要約
- クリティカルファクターのモニタリングを定期的に行う
- 新しい情報がクリティカルファクターかどうかはチャートを使って参照。
導入
前回クリティカルファクター/カタリストの見つけ方について記事を書きました。クリティカルファクターは時間が流れるにつれ、変わってしまうため、常に新しい情報がクリティカルファクターになりうるか確認が必要です。
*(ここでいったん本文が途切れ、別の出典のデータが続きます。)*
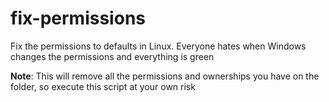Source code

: # fix-permissions
Fix the permissions to defaults in Linux. Everyone hates when Windows changes the permissions and everything is green

**Note**: This will remove all the permissions and ownerships you have on the folder, so execute this script at your own risk
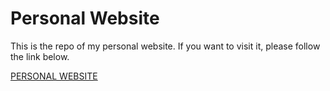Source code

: # Personal Website

This is the repo of my personal website. If you want to visit it, please follow the link below.

[PERSONAL WEBSITE](https://dbalague.github.io/personal)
※ちなみに、クリティカルファクター/カタリストは証券に限らず、市場で価格決定される全てのものの価格変動に必要な要因です。
クリティカルファクターのモニタリング
まず、特定したクリティカルファクターのモニタリングを行いましょう。クリティカルファクターごとに以下の2点を定期的に調査またはチェックしましょう。
- クリティカルファクターに関わる問題
- カタリストとなりうる出来事
例えば、人件費がクリティカルファクターになるのであれば
- 翌期の雇用契約の上昇率
- 労働組合との交渉結果の公表
となります。せっかく見つけ出したクリティカルファクターで、気づいたら市場に先を越されてたなんてことがないように定期的に点検することを推奨します。
新しく出てくるクリティカルファクターに対する対処
ほぼ毎日ニュースが上がってくるため、新しいクリティカルファクターが生まれることは当然です。ただし、新しいニュースがクリティカルファクターかどうか判断かしなくてはいけません。参考文献の著者ジェームズ氏は以下のフローチャートをクリティカルファクターの選別方法として紹介しています。実は、以下のチャートは投資期間内かどうかを無視することで過去のクリティカルファクターを探すときにも使えます。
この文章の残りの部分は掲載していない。